クロス円はこの動きで円安が進んでおりユーロ円も130円台にまで上昇して週の取引きを終えています。
週明けは日米中央銀行の政策決定会合の結果が重要に
週明け3月第三週は米国のFOMC、ならびに日銀政策決定会合が開催される予定で、米国については大きな政策変更はないと思われますが、FOMCメンバーのドットプロットによる金利見通しや経済見通しとともに前回のwebセミナーに登場して市場との対話に見事に失敗したパウエル議長がいかにここからの債券金利上昇に対して向き合う発言をするのかにも大きな注目が集りそうです。
またニュアンス次第ではドル円は大きく上昇しかねないだけにパウエル発言の方向性が大きく問われるところとなってきています。
具体的になにも金利引き下げに対して有効な政策を示唆しない場合には市場がさらなる債券の失望売りが出る可能性も高く、ドル円はまたドル高で110円方向に近い動きを示現することに注意が必要になりそうです。
日銀の政策決定会合はFOMC明けの19日の昼頃結果発表そなりますのでかなり忙しい日程が続きます。
日銀は点検結果でなにか変更が出る可能性大
一方、日銀は今回より効果的で持続的な金融緩和を実施していくための点検の結果を公表予定ということになっており、大きな変化が現れれば当然相場も大きく動くことが予想されるところです。

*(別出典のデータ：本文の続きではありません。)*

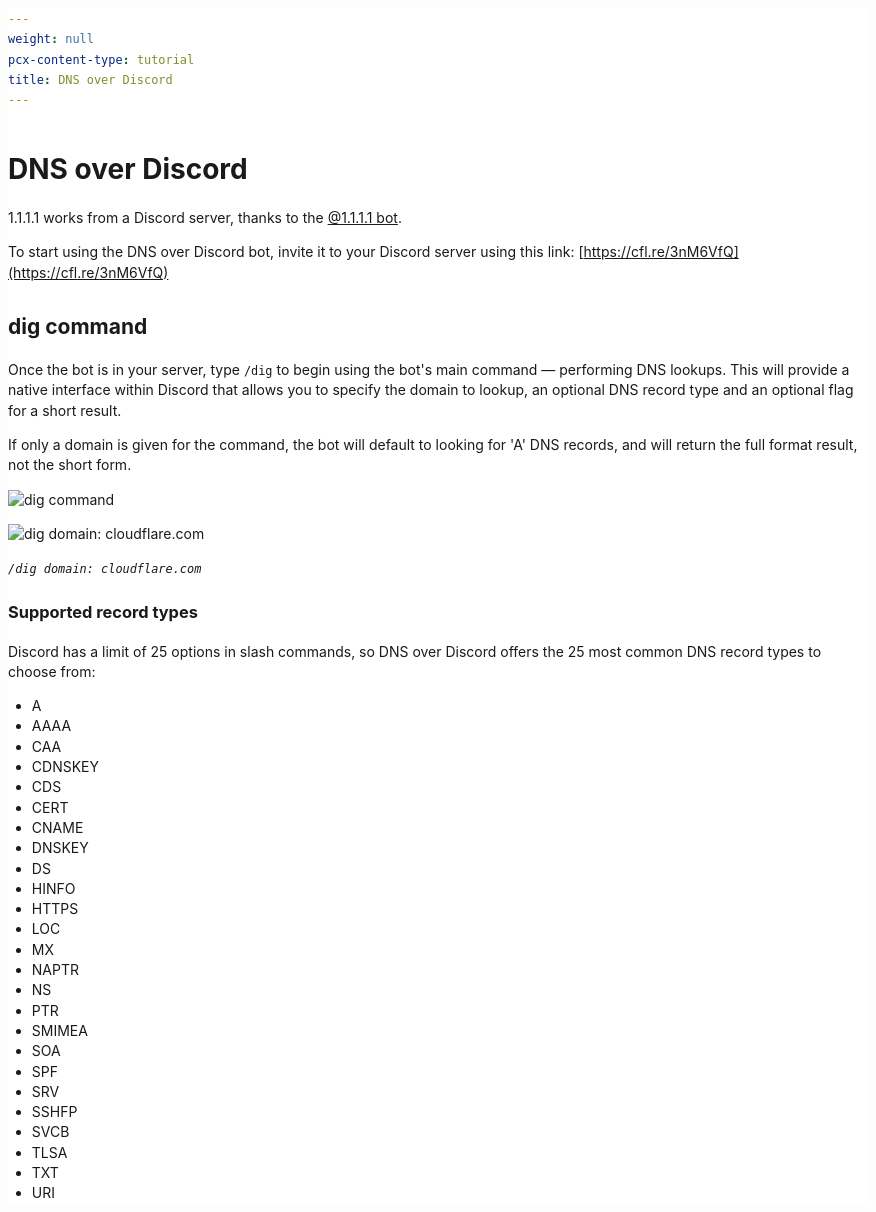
 ```yaml
---
weight: null
pcx-content-type: tutorial
title: DNS over Discord
---
```


# DNS over Discord

1.1.1.1 works from a Discord server, thanks to the [@1.1.1.1 bot](https://cfl.re/3nM6VfQ).

To start using the DNS over Discord bot, invite it to your Discord server using this link: [https://cfl.re/3nM6VfQ](https://cfl.re/3nM6VfQ)

## dig command

Once the bot is in your server, type `/dig` to begin using the bot's main command — performing DNS lookups. This will provide a native interface within Discord that allows you to specify the domain to lookup, an optional DNS record type and an optional flag for a short result.

If only a domain is given for the command, the bot will default to looking for 'A' DNS records, and will return the full format result, not the short form.

<div class="medium-img">

![dig command](/1.1.1.1/static/dns-over-discord/dig-command.png)

![dig domain: cloudflare.com](/1.1.1.1/static/dns-over-discord/dig-command-example-1.png)

</div>

_`/dig domain: cloudflare.com`_

### Supported record types

Discord has a limit of 25 options in slash commands, so DNS over Discord offers the 25 most common DNS record types to choose from:

- A
- AAAA
- CAA
- CDNSKEY
- CDS
- CERT
- CNAME
- DNSKEY
- DS
- HINFO
- HTTPS
- LOC
- MX
- NAPTR
- NS
- PTR
- SMIMEA
- SOA
- SPF
- SRV
- SSHFP
- SVCB
- TLSA
- TXT
- URI
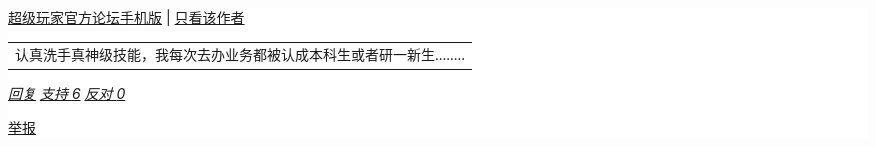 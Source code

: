 <span class="xg1"><a href="http://bbs.sgamer.com/misc.php?mod=mobile">超级玩家官方论坛手机版</a></span> <span class="pipe">|</span> <a href="https://bbs.sgamer.com//forum.php?mod=viewthread&amp;tid=14127269&amp;page=1&amp;authorid=8861661" rel="nofollow">只看该作者</a></div></div></div><div class="pct"><div class="pcb"><div class="t_fsz"><table cellspacing="0" cellpadding="0"><tbody><tr><td class="t_f" id="postmessage_59923205">认真洗手真神级技能，我每次去办业务都被认成本科生或者研一新生........</td></tr></tbody></table></div><div id="comment_59923205" class="cm"></div><div id="post_rate_div_59923205"></div></div></div></td></tr><tr><td class="plc plm"></td></tr><tr id="_postposition59923205"></tr><tr><td class="pls"></td><td class="plc" style="overflow:visible;"><div class="po hin"><div class="pob cl"><em><a class="fastre" href="https://bbs.sgamer.com//forum.php?mod=post&amp;action=reply&amp;fid=283&amp;tid=14127269&amp;repquote=59923205&amp;extra=page%3D1&amp;page=1" onclick="showWindow('reply', this.href)">回复</a> <a class="replyadd" href="https://bbs.sgamer.com//forum.php?mod=misc&amp;action=postreview&amp;do=support&amp;tid=14127269&amp;pid=59923205&amp;hash=b9ebb390" onclick="ajaxmenu(this, 3000, 1, 0, '43', '');return false;" onMouseOver123="this.title = ($('review_support_59923205').innerHTML ? $('review_support_59923205').innerHTML : 0) + ' 人 支持'">支持 <span id="review_support_59923205">6</span></a> <a class="replysubtract" href="https://bbs.sgamer.com//forum.php?mod=misc&amp;action=postreview&amp;do=against&amp;tid=14127269&amp;pid=59923205&amp;hash=b9ebb390" onclick="ajaxmenu(this, 3000, 1, 0, '43', '');return false;" onMouseOver123="this.title = ($('review_against_59923205').innerHTML ? $('review_against_59923205').innerHTML : 0) + ' 人 反对'">反对 <span id="review_against_59923205">0</span></a></em><p><a href="javascript:;" id="mgc_post_59923205" onMouseOver123="showMenu(this.id)" class="showmenu" style="display: none;"></a><a href="javascript:;" onclick="showWindow('miscreport59923205', 'misc.php?mod=report&amp;rtype=post&amp;rid=59923205&amp;tid=14127269&amp;fid=283', 'get', -1);return false;">举报</a></p><ul id="mgc_post_59923205_menu" class="p_pop mgcmn" style="display: none;"></ul><script type="text/javascript" reload="1">checkmgcmn('post_59923205')</script></div></div></td></tr><tr class="ad"><td class="pls"></td><td class="plc"></td></tr></tbody></table>
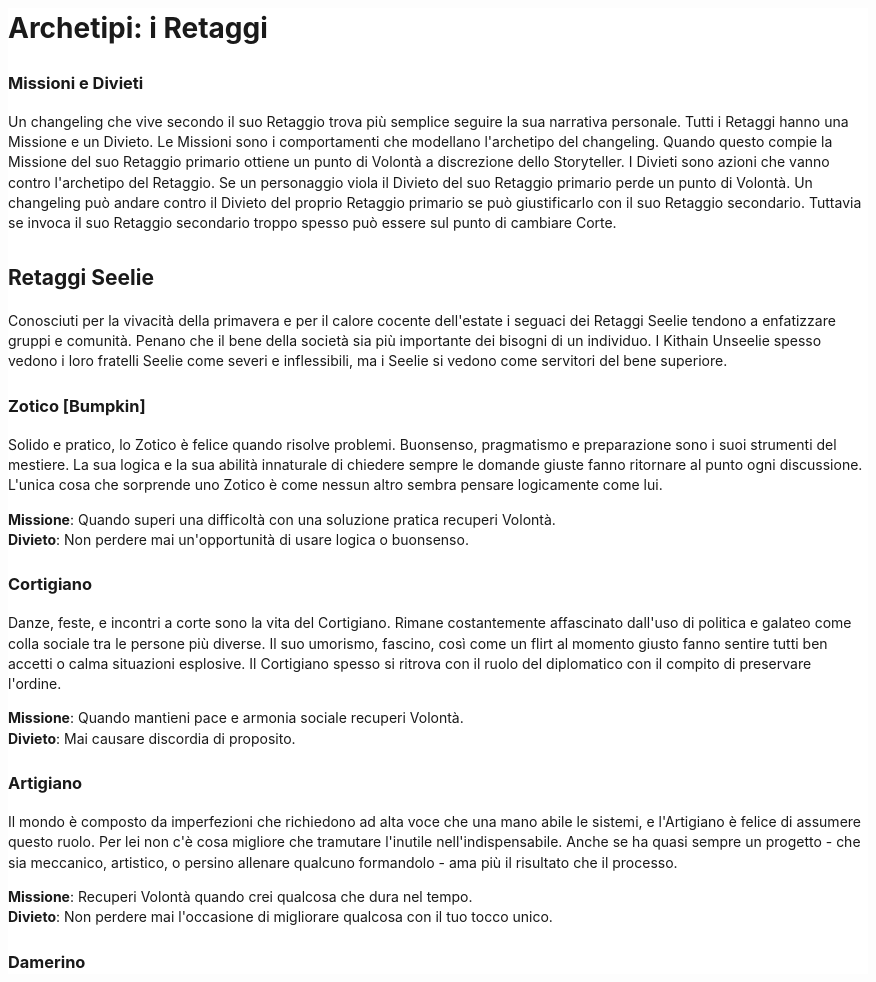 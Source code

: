 # Archetipi: i Retaggi

### Missioni e Divieti

Un changeling che vive secondo il suo Retaggio trova più semplice seguire la sua narrativa personale. Tutti i Retaggi hanno una Missione e un Divieto. Le Missioni sono i comportamenti che modellano l'archetipo del changeling. Quando questo compie la Missione del suo Retaggio primario ottiene un punto di Volontà a discrezione dello Storyteller. I Divieti sono azioni che vanno contro l'archetipo del Retaggio. Se un personaggio viola il Divieto del suo Retaggio primario perde un punto di Volontà. Un changeling può andare contro il Divieto del proprio Retaggio primario se può giustificarlo con il suo Retaggio secondario. Tuttavia se invoca il suo Retaggio secondario troppo spesso può essere sul punto di cambiare Corte.  

## Retaggi Seelie

Conosciuti per la vivacità della primavera e per il calore cocente dell'estate i seguaci dei Retaggi Seelie tendono a enfatizzare gruppi e comunità. Penano che il bene della società sia più importante dei bisogni di un individuo. I Kithain Unseelie spesso vedono i loro fratelli Seelie come severi e inflessibili, ma i Seelie si vedono come servitori del bene superiore.  

### Zotico [Bumpkin]

Solido e pratico, lo Zotico è felice quando risolve problemi. Buonsenso, pragmatismo e preparazione sono i suoi strumenti del mestiere. La sua logica e la sua abilità innaturale di chiedere sempre le domande giuste fanno ritornare al punto ogni discussione. L'unica cosa che sorprende uno Zotico è come nessun altro sembra pensare logicamente come lui.  

**Missione**: Quando superi una difficoltà con una soluzione pratica recuperi Volontà.  
**Divieto**: Non perdere mai un'opportunità di usare logica o buonsenso.  

### Cortigiano

Danze, feste, e incontri a corte sono la vita del Cortigiano. Rimane costantemente affascinato dall'uso di politica e galateo come colla sociale tra le persone più diverse. Il suo umorismo, fascino, così come un flirt al momento giusto fanno sentire tutti ben accetti o calma situazioni esplosive. Il Cortigiano spesso si ritrova con il ruolo del diplomatico con il compito di preservare l'ordine.  

**Missione**: Quando mantieni pace e armonia sociale recuperi Volontà.    
**Divieto**: Mai causare discordia di proposito.  

### Artigiano

Il mondo è composto da imperfezioni che richiedono ad alta voce che una mano abile le sistemi, e l'Artigiano è felice di assumere questo ruolo. Per lei non c'è cosa migliore che tramutare l'inutile nell'indispensabile. Anche se ha quasi sempre un progetto - che sia meccanico, artistico, o persino allenare qualcuno formandolo - ama più il risultato che il processo.  

**Missione**: Recuperi Volontà quando crei qualcosa che dura nel tempo.  
**Divieto**: Non perdere mai l'occasione di migliorare qualcosa con il tuo tocco unico.  

### Damerino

まず市場が気にするのはETF買いの年間買い入れ枠の取扱いになんらかの変化が訪れるかどうかの問題になります。
買い入れを即やめますと言えば大騒ぎになりますし、減額の幅も大きくなれば少なからず相場に影響を与えることは誰でも想像がつきますが、いかにして買い入れ額を緩やかに減らしていくことになるのかが注目点ということになりそうです。
市場ではすっかり株式市場は日銀が買い支えてくれるというのが共通の認識ですから、ここまで高く上昇した日経平均も3万円を割り始めると日銀の介入はまだかという声があたり前のように聞こえてくる状況です。
しかし累積で35兆円超も買い持ちしている日本株ETFですから、年間6兆円を目標、最大12兆円という枠組みをこのまま続けることが無理であるのは日銀自身がもっともよくわかっているはずで、一部の国内メディア報道ではこの6兆円の枠組みを撤廃するのではないかという観測もではじめています。
またESGやSDGsに対する配慮などを全面に押し出して日経平均やTOPIX中心にETFを買うことから変えてくる可能性も浮上してきています。
為替の面では、ここのところ上昇がクローズアップされている米債金利の影で実は上昇局面にある日本国債の金利対策のためにマイナス金利の深堀を示唆してくるのではないかと言った見方もでており、黒田総裁がなんらかの形で金利を下げるようなことを示唆する発言を繰り出してきた場合にはドル円は米債金利とのコントラストがより明確になり110円を突破するような動きになることも予想され、かなり注意が必要になりそうです。
前半は調整局面から小動きになるのかもしれませが、後半はいずれもドル円は110円を試す動きになるかどうかに注目が集まります。